To make superfine sugar, take 1 cup granulated sugar and process in a food processor to grind down to a superfine grain.

Take eight  individual soufflé cups and butter the inside to prevent sticking. Set aside. 

To make what will become the caramel of the caramel flan, in a clean, non-reactive saucepan put remaining half cup of sugar with the water.  Stir just to incorporate the sugar into the water to dissolve it.  You may want a little extra water with a pastry brush to remove sugar crystals from the sides of the pan.  Once the sugar is dissolved, stop stirring and allow the sugar mixture to heat up and turn golden brown.  You want to remove the mixture from the heat just before you think it is done or you may over cook the sugar.  Immediately dip pan in a bowl of ice water to stop the cooking process.

Pour the caramel into the 8 prepared soufflé cups. Set aside.

Heat milk, coconut milk and vanilla extract in a non-reactive saucepan until just simmering. Add 1/2 cup of superfine sugar.  Remove from heat.   

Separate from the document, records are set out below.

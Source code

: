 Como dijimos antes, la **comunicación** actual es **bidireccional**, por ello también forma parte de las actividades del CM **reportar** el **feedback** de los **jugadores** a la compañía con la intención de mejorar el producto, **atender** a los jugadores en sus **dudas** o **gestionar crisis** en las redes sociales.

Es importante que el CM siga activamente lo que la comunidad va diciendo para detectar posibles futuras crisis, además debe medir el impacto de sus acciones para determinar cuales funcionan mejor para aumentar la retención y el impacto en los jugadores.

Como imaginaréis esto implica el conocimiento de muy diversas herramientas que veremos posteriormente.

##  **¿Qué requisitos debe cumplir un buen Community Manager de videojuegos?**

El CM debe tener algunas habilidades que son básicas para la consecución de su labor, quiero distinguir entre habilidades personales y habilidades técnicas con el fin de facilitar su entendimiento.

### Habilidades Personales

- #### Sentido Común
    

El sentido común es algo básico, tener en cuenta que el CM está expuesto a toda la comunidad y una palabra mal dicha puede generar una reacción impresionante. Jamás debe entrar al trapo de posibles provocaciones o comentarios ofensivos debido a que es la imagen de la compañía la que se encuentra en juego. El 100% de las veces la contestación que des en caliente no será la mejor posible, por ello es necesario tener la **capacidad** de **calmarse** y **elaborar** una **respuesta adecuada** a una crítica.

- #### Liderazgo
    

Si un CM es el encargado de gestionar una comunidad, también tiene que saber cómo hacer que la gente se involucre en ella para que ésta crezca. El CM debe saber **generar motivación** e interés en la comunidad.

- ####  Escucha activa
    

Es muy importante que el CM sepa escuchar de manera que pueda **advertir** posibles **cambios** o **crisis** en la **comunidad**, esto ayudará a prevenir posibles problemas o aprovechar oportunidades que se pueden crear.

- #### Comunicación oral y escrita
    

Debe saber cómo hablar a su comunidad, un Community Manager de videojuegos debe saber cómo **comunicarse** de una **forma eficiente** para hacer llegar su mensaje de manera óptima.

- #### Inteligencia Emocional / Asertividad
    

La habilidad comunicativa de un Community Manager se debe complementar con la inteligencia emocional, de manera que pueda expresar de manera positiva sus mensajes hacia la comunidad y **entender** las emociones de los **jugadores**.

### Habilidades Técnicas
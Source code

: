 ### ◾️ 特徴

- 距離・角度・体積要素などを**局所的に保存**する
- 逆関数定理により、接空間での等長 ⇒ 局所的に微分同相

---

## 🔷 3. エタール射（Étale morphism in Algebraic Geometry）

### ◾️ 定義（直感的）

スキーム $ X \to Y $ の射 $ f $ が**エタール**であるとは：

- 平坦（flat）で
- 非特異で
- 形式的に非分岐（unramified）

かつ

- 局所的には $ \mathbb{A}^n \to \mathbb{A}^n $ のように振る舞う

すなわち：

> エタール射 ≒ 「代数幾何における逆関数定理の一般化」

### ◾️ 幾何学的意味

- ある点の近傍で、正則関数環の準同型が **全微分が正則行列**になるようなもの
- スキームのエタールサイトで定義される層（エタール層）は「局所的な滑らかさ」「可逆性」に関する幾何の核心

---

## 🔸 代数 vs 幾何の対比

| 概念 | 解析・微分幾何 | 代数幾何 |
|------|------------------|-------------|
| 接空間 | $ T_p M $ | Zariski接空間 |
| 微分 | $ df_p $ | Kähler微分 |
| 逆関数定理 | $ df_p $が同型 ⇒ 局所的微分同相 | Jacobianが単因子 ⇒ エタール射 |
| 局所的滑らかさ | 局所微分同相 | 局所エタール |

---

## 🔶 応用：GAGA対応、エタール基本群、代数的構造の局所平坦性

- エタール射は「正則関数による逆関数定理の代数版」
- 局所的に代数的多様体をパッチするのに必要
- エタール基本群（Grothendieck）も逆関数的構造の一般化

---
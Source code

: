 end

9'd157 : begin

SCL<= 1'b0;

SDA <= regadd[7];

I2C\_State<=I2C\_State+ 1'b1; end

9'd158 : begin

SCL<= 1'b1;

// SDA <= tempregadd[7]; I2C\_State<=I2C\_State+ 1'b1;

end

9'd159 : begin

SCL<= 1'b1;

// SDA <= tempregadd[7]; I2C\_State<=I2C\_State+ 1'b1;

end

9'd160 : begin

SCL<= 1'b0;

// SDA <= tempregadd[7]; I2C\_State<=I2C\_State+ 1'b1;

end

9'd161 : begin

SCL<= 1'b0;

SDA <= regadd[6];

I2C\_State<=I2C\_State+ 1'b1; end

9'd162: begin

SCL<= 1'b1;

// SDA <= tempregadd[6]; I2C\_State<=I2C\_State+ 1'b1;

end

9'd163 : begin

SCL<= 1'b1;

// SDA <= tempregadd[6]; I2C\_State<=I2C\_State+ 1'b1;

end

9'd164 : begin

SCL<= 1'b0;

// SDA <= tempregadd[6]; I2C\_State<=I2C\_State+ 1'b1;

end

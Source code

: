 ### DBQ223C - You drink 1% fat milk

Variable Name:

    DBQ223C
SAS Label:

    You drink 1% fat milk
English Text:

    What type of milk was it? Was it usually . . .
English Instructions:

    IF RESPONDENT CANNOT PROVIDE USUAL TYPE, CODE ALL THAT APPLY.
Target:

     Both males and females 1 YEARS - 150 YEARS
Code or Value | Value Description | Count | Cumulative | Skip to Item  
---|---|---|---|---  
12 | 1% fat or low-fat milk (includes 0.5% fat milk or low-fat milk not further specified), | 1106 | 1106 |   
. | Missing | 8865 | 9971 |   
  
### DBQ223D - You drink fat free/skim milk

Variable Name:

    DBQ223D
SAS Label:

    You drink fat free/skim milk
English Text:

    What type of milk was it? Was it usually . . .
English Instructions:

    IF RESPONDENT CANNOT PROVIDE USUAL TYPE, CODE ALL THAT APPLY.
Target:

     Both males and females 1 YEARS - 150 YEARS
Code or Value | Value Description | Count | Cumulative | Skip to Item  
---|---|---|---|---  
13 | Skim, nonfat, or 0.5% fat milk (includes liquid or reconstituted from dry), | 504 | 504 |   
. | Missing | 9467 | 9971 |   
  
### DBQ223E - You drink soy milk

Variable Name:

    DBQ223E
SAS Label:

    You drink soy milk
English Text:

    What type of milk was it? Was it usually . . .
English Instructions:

In a separate bowl whisk together the eggs and egg yolks.  Take milk mixture and slowly liaison the two mixtures to prevent the eggs from scrambling.  Then marry completely.  Pour mixtures into the soufflé cups. 

Place the cups into a baking dish with sides.  Pour water into the dish to go half way up the outside of the soufflé cups.  Very important not to get water into the soufflé cups.  Place the baking dish in the oven to bake slowly at 325° for 1 hour to 1 1/2 hours.

Flan is done when a clean knife inserted into the center of the mixture comes out clean and the mixture giggles firmly.

Remove pan from oven and remove flans from pan.  Allow the flans to cool covered overnight in the refrigerator. 

When ready to serve the flans, run a flat metal spatula around the edges to release.  You can quickly heat the bottoms of the cups with a blow torch to release the caramel. Turn the cup upside down on a dish and release.